Week 8: Week 9: Review 4, Advanced Query Processing: submission form

  1. Paraschos Koutris, Semih Salihoglu, Dan Suciu: Algorithmic Aspects of Parallel Data Processing, Foundations and Trends in Databases 2018.
    • Section 2: read 2.1, and 2.2.2
    • Section 3: read 3.1.1, 3.1.2, skim over 3.1.3, then read 3.3
    • 4.1.1 (takeaway: the Hypercube Algorithm)
    • 4.1.2 (takeaway: how to compute the optimal shares)
    • 4.1.3 (takeaway: quick way to compute optimal shares for a uniform db)
    • 4.1.4 (takeaway: quick way to compute the optimal load for a non-uniform db)
    • 4.1.6 (takeaway: make sure you understand well example 4.5)
    • Suggested discussion points:
      • what is the significance of Brent’s theorem?
      • What is the main challenge in computing a join on a distributed cluster?
      • What is the degree threshold for a parallel join?
      • What is the trade-off between computing a query in one round or multiple rounds of communication?
      • What speedup does the HyperCube algorithm achieve: linear? Sublinear? Explain.
      • Why is Broadcast Join a special case of the HyperCube algorithm?

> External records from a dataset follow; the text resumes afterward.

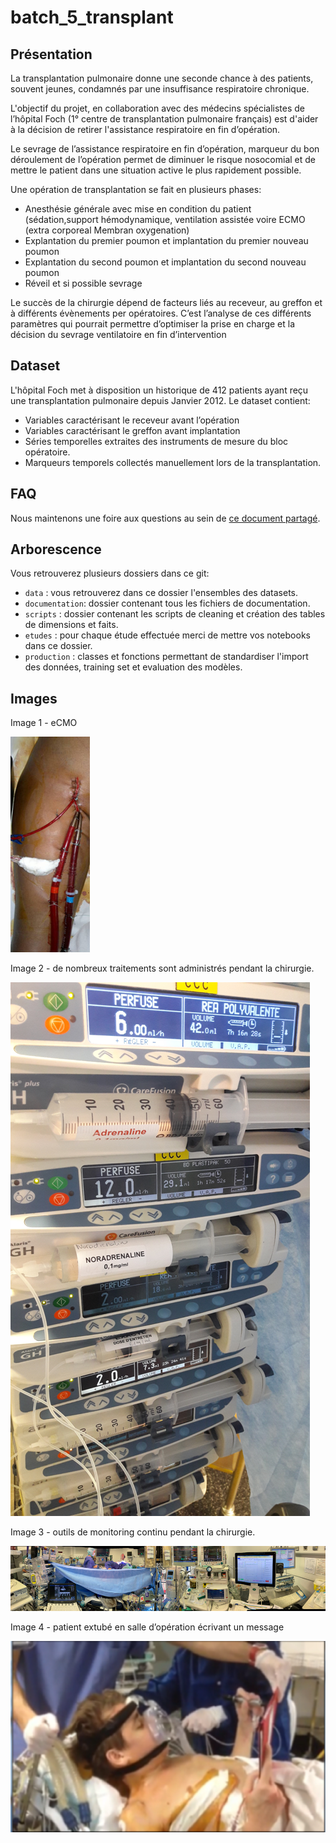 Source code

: # batch_5_transplant

## Présentation

La transplantation pulmonaire donne une seconde chance à des patients, souvent jeunes, condamnés par une insuffisance respiratoire chronique.

L'objectif du projet, en collaboration avec des médecins spécialistes de l’hôpital Foch (1° centre de transplantation pulmonaire français) est d'aider à la décision de retirer l'assistance respiratoire en fin d’opération.

Le sevrage de l’assistance respiratoire en fin d’opération, marqueur du bon déroulement de l’opération permet de diminuer le risque nosocomial et de mettre le patient dans une situation active le plus rapidement possible.

Une opération de transplantation se fait en plusieurs phases:

- Anesthésie générale avec mise en condition du patient (sédation,support hémodynamique, ventilation assistée voire ECMO (extra corporeal Membran oxygenation)
- Explantation du premier poumon et implantation du premier nouveau poumon
- Explantation du second poumon et implantation du second nouveau poumon
- Réveil et si possible sevrage

Le succès de la chirurgie dépend de facteurs liés au receveur, au greffon et à différents évènements per opératoires. C’est l’analyse de ces différents paramètres qui pourrait permettre d’optimiser la prise en charge et la décision du sevrage ventilatoire en fin d’intervention

## Dataset

L'hôpital Foch met à disposition un historique de 412 patients ayant reçu une transplantation pulmonaire depuis Janvier 2012. Le dataset contient:

- Variables caractérisant le receveur avant l’opération
- Variables caractérisant le greffon avant implantation
- Séries temporelles extraites des instruments de mesure du bloc opératoire.
- Marqueurs temporels collectés manuellement lors de la transplantation.

## FAQ

Nous maintenons une foire aux questions au sein de [ce document partagé](https://docs.google.com/document/d/1d_Tbq-IAW-30KVEQZv_IKozlDDtzy6QnfETXtgBTucw/edit).


## Arborescence 

Vous retrouverez plusieurs dossiers dans ce git:

- `data` : vous retrouverez dans ce dossier l'ensembles des datasets.
- `documentation`: dossier contenant tous les fichiers de documentation.
- `scripts` : dossier contenant les scripts de cleaning et création des tables de dimensions et faits.
- `etudes` : pour chaque étude effectuée merci de mettre vos notebooks dans ce dossier.
- `production` : classes et fonctions permettant de standardiser l'import des données, training set et evaluation des modèles.

## Images

Image 1 - eCMO

![ECMO](images/ecmo.png)

Image 2 - de nombreux traitements sont administrés pendant la chirurgie.

![traitements](images/traitements.png)

Image 3 - outils de monitoring continu pendant la chirurgie.

![monitoring](images/monitoring.png)

Image 4 - patient extubé en salle d’opération écrivant un message

![extubation](images/extubation.png)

Week 10: Review 5, Column Store: submission form

  1. Daniel Abadi, Peter Boncz, Stavros Harizopoulos, Stratos Idreos, Samuel Madden. The Design and Implementation of Modern Column-Oriented Database Systems. Foundations and Trends® in Databases (Vol 5, Issue 3, 2012, pp 197-280)
    • Read sections 1, 2, skim over Sec. 3
    • Read sections 4.1, 4.4., 4.5
    • Suggested discussion points:
      • What are the differences between column and row oriented data stores?
      • Discuss at least one technique from Section 4.
      • What are column stores good for?